Let $\Bbb F$ be a finite field, and let $f: \Bbb F \to \Bbb C^*$ be a homomorphism from the additive group of the field that is not identically 1.
Assume that there are values $a, b \in \Bbb F$ such that $f(ax)=f(bx)$ for every $x \in \Bbb F$. does that mean that $a=b$?
In case the field is $\Bbb F_p$ this seems to follow from the fact that every homomorphism is of the form $f_m(x) = e^{2 \pi i m \frac x p}$, so plugging in $x=1$ in $f(ax)=f(bx)$ suffices. What happens in general fields?
There is a famous result in Field Theory/Galois Theory which says that all finite fields are of order $p^n$ where $p$ is a prime and $n$ is a positive integer.
Basically, your finite field $\mathbb{F}$ is a $\mathbb{F}_p$ vector space and any finite dimensional vector space has a basis.
If you are therefore, only looking at the additive structure, (i.e. $f(a+b)=f(a)f(b)$ for $,ab\in\mathbb{F}$), you just need to tell which root of unity (i.e. $e^{2\pi ik/p}$ for what value of $k$) your bassis vectors have to map to and that defines all the homomorphism uniquely.
Example: Consider the field of order 4. This can be constructed by $\mathbb{F}_2[X]/(X^2+1)$ if you need a concrete construction.
The elements in this field are $1+(X^2+1), X+(X^2+1), 1+X+(X^2+1)$ and $0+(X^2+1)$. We will call these elements as $1,a,1+a$ and $0$ respectively. $1$ and $a$ is a basis as an $\mathbb{F}_2$ vector space. So you have four maps by defining $1\mapsto\pm1$, $a\mapsto\pm1$. Note here that $1$ is allowed here to map to $-1$ as it is not the additive identity and not the multiplicative identity and we are not considering the multiplicative structure.
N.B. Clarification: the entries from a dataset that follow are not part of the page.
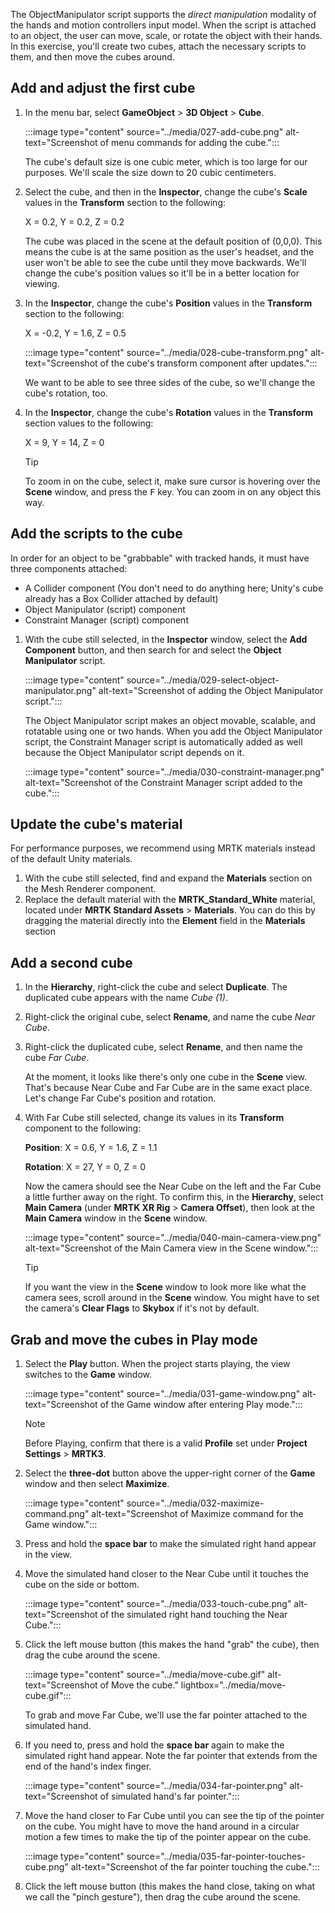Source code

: The ObjectManipulator script supports the *direct manipulation* modality of the hands and motion controllers input model. When the script is attached to an object, the user can move, scale, or rotate the object with their hands. In this exercise, you'll create two cubes, attach the necessary scripts to them, and then move the cubes around.

## Add and adjust the first cube

1. In the menu bar, select **GameObject** > **3D Object** > **Cube**.

    :::image type="content" source="../media/027-add-cube.png" alt-text="Screenshot of menu commands for adding the cube.":::

    The cube's default size is one cubic meter, which is too large for our purposes. We'll scale the size down to 20 cubic centimeters.

1. Select the cube, and then in the **Inspector**, change the cube's **Scale** values in the **Transform** section to the following:

   X = 0.2, Y = 0.2, Z = 0.2

    The cube was placed in the scene at the default position of (0,0,0). This means the cube is at the same position as the user's headset, and the user won't be able to see the cube until they move backwards. We'll change the cube's position values so it'll be in a better location for viewing.

1. In the **Inspector**, change the cube's **Position** values in the **Transform** section to the following:

   X = -0.2, Y = 1.6, Z = 0.5

    :::image type="content" source="../media/028-cube-transform.png" alt-text="Screenshot of the cube's transform component after updates.":::

    We want to be able to see three sides of the cube, so we'll change the cube's rotation, too.

1. In the **Inspector**, change the cube's **Rotation** values in the **Transform** section values to the following:

   X = 9, Y = 14, Z = 0

   > [!TIP]
   > To zoom in on the cube, select it, make sure cursor is hovering over the **Scene** window, and  press the <kbd>F</kbd> key. You can zoom in on any object this way.

## Add the scripts to the cube

In order for an object to be "grabbable" with tracked hands, it must have three components attached:

- A Collider component (You don't need to do anything here; Unity's cube already has a Box Collider attached by default)
- Object Manipulator (script) component
- Constraint Manager (script) component

1. With the cube still selected, in the **Inspector** window, select the **Add Component** button, and then search for and select the **Object Manipulator** script.

    :::image type="content" source="../media/029-select-object-manipulator.png" alt-text="Screenshot of adding the Object Manipulator script.":::

    The Object Manipulator script makes an object movable, scalable, and rotatable using one or two hands. When you add the Object Manipulator script, the Constraint Manager script is automatically added as well because the Object Manipulator script depends on it.

    :::image type="content" source="../media/030-constraint-manager.png" alt-text="Screenshot of the Constraint Manager script added to the cube.":::

## Update the cube's material

For performance purposes, we recommend using MRTK materials instead of the default Unity materials.

1. With the cube still selected, find and expand the **Materials** section on the Mesh Renderer component.
1. Replace the default material with the **MRTK_Standard_White** material, located under **MRTK Standard Assets** > **Materials**. You can do this by dragging the material directly into the **Element** field in the **Materials** section

## Add a second cube

1. In the **Hierarchy**, right-click the cube and select **Duplicate**. The duplicated cube appears with the name *Cube (1)*.
1. Right-click the original cube, select **Rename**, and name the cube *Near Cube*.
1. Right-click the duplicated cube, select **Rename**, and then name the cube *Far Cube*.

    At the moment, it looks like there's only one cube in the **Scene** view. That's because Near Cube and Far Cube are in the same exact place. Let's change Far Cube's position and rotation.

1. With Far Cube still selected, change its values in its **Transform** component to the following:

    **Position**: X = 0.6, Y = 1.6, Z = 1.1

    **Rotation**: X = 27, Y = 0, Z = 0

    Now the camera should see the Near Cube on the left and the Far Cube a little further away on the right. To confirm this, in the **Hierarchy**, select **Main Camera** (under **MRTK XR Rig** > **Camera Offset**), then look at the **Main Camera** window in the **Scene** window.

    :::image type="content" source="../media/040-main-camera-view.png" alt-text="Screenshot of the Main Camera view in the Scene window.":::

    > [!TIP]
    > If you want the view in the **Scene** window to look more like what the camera sees, scroll around in the **Scene** window. You might have to set the camera's **Clear Flags** to **Skybox** if it's not by default.

## Grab and move the cubes in Play mode

1. Select the **Play** button. When the project starts playing, the view switches to the **Game** window.

    :::image type="content" source="../media/031-game-window.png" alt-text="Screenshot of the Game window after entering Play mode.":::

    > [!NOTE]
    >  Before Playing, confirm that there is a valid **Profile** set under **Project Settings** > **MRTK3**.

1. Select the **three-dot** button above the upper-right corner of the **Game** window and then select **Maximize**.

    :::image type="content" source="../media/032-maximize-command.png" alt-text="Screenshot of Maximize command for the Game window.":::

1. Press and hold the **space bar** to make the simulated right hand appear in the view.
1. Move the simulated hand closer to the Near Cube until it touches the cube on the side or bottom.

    :::image type="content" source="../media/033-touch-cube.png" alt-text="Screenshot of the simulated right hand touching the Near Cube.":::

1. Click the left mouse button (this makes the hand "grab" the cube), then drag the cube around the scene.

    :::image type="content" source="../media/move-cube.gif" alt-text="Screenshot of Move the cube." lightbox="../media/move-cube.gif":::

    To grab and move Far Cube, we'll use the far pointer attached to the simulated hand.

1. If you need to, press and hold the **space bar** again to make the simulated right hand appear. Note the far pointer that extends from the end of the hand's index finger.

    :::image type="content" source="../media/034-far-pointer.png" alt-text="Screenshot of simulated hand's far pointer.":::

1. Move the hand closer to Far Cube until you can see the tip of the pointer on the cube. You might have to move the hand around in a circular motion a few times to make the tip of the pointer appear on the cube.

    :::image type="content" source="../media/035-far-pointer-touches-cube.png" alt-text="Screenshot of the far pointer touching the cube.":::

1. Click the left mouse button (this makes the hand close, taking on what we call the "pinch gesture"), then drag the cube around the scene.
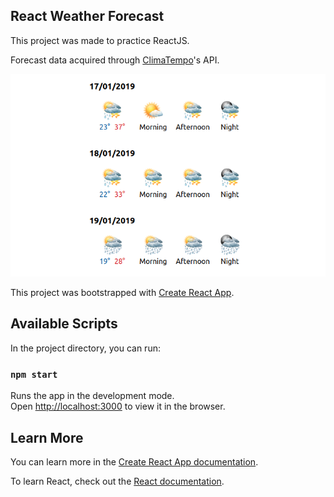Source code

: ## React Weather Forecast
This project was made to practice ReactJS.

Forecast data acquired through [ClimaTempo](https://www.climatempo.com.br)'s API.

![Weather Forecast Screenshot](https://raw.githubusercontent.com/karonlewin/react-weather-forecast/master/public/screenshot.png)

This project was bootstrapped with [Create React App](https://github.com/facebook/create-react-app).

## Available Scripts

In the project directory, you can run:

### `npm start`

Runs the app in the development mode.<br>
Open [http://localhost:3000](http://localhost:3000) to view it in the browser.

## Learn More

You can learn more in the [Create React App documentation](https://facebook.github.io/create-react-app/docs/getting-started).

To learn React, check out the [React documentation](https://reactjs.org/).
P.S. So to answer the original question $f(ax)=f(bx) \forall a,b\in \mathbb{F}_q,f\not\equiv 1$ if $a=b$, the answer is correct and actually doesn't require any of the comments above. But I will leave it for illustration as to what the maps would look like.
If $a-b\neq 0$, then $x\mapsto (a-b)x$ is an injection, hence a bijection(This follows from the fact that $\mathbb{F}$ is an integral domain. This mapping is used to show finite integral domains are fields).
Now there exists $y\in \mathbb{F}$ such that $f(y)\neq 1$. In particular, $y=(a-b)x$ for some $x\in\mathbb{F}$. So $f((a-b)x)\neq 1$ so $f(ax)\neq f(bx)$.